(Collected data)

== Segment start ==

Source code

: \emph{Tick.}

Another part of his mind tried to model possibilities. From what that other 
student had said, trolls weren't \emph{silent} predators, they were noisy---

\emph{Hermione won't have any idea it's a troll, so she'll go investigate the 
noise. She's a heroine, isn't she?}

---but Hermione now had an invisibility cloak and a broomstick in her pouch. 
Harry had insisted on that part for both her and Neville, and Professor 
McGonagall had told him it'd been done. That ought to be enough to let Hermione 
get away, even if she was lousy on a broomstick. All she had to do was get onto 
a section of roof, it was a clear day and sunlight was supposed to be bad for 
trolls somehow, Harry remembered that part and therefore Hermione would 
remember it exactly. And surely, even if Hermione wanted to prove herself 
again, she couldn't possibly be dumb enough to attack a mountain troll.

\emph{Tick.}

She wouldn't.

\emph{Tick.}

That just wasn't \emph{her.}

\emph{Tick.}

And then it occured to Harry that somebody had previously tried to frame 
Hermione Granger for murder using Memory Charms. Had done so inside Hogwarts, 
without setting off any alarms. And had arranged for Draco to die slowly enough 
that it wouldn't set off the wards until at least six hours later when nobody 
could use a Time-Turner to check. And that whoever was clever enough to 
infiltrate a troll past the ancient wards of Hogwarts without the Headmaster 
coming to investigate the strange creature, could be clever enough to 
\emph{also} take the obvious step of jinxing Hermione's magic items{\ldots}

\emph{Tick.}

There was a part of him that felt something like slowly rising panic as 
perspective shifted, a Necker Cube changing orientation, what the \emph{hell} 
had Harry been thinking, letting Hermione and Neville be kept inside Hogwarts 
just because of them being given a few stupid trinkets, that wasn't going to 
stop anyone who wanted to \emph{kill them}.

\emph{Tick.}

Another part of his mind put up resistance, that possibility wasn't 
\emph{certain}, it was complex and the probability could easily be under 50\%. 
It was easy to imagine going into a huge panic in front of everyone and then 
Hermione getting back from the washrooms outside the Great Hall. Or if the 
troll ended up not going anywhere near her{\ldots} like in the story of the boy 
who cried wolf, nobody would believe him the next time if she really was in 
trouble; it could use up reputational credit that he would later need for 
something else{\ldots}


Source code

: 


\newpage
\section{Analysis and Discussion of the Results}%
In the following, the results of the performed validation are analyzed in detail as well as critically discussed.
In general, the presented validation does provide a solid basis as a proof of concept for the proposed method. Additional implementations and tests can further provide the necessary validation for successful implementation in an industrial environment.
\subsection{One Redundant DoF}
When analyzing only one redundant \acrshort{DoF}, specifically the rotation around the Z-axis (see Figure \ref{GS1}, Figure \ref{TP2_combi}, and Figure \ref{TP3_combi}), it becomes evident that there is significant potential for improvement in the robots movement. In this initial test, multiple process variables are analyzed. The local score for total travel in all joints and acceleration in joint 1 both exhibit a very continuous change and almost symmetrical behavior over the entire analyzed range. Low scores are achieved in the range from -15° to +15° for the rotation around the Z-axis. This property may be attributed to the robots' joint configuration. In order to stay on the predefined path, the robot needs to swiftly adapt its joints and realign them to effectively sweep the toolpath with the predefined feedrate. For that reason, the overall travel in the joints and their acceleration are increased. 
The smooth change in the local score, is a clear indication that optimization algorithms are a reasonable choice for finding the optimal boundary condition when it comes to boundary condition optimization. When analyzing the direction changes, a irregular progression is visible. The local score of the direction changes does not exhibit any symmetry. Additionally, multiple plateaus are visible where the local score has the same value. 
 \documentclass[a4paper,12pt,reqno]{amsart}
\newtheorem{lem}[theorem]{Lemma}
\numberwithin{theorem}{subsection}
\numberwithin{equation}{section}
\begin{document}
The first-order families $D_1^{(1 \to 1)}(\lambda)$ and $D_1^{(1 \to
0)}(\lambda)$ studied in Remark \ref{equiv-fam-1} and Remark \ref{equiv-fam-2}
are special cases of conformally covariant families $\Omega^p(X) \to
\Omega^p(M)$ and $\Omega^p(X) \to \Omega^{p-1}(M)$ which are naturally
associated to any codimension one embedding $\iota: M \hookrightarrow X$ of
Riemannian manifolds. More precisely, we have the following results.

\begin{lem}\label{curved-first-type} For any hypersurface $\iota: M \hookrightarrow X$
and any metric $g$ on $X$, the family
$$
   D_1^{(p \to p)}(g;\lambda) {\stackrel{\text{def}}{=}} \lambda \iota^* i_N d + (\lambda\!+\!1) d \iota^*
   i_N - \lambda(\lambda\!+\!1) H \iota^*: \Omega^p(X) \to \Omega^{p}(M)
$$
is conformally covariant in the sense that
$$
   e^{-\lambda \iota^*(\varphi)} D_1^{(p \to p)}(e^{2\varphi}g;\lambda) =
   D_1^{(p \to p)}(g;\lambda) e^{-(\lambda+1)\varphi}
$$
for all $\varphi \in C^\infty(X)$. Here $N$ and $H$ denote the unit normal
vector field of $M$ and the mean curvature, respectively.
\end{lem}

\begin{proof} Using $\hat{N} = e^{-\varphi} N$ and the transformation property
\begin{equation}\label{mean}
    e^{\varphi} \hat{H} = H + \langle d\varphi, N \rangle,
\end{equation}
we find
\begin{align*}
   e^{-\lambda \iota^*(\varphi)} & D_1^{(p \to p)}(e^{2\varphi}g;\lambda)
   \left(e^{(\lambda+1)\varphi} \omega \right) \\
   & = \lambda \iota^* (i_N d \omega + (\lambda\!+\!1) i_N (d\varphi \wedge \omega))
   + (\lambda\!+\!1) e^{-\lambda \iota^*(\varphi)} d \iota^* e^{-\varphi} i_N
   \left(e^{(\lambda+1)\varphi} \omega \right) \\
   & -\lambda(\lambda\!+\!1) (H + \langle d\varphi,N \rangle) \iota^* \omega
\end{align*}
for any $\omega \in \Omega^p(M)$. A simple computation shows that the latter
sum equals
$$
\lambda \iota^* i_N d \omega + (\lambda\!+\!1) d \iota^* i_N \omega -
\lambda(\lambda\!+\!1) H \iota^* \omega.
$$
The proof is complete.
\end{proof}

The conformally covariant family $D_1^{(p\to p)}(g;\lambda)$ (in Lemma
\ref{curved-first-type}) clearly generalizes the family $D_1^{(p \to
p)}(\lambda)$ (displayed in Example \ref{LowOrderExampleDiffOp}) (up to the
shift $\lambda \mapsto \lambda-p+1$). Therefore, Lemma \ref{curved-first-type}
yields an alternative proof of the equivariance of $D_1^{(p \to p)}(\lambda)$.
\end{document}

== Segment end ==

Copy all lines of the records that have the string "first" in them.

The first-order families $D_1^{(1 \to 1)}(\lambda)$ and $D_1^{(1 \to
\begin{lem}\label{curved-first-type} For any hypersurface $\iota: M \hookrightarrow X$
\ref{curved-first-type}) clearly generalizes the family $D_1^{(p \to
shift $\lambda \mapsto \lambda-p+1$). Therefore, Lemma \ref{curved-first-type}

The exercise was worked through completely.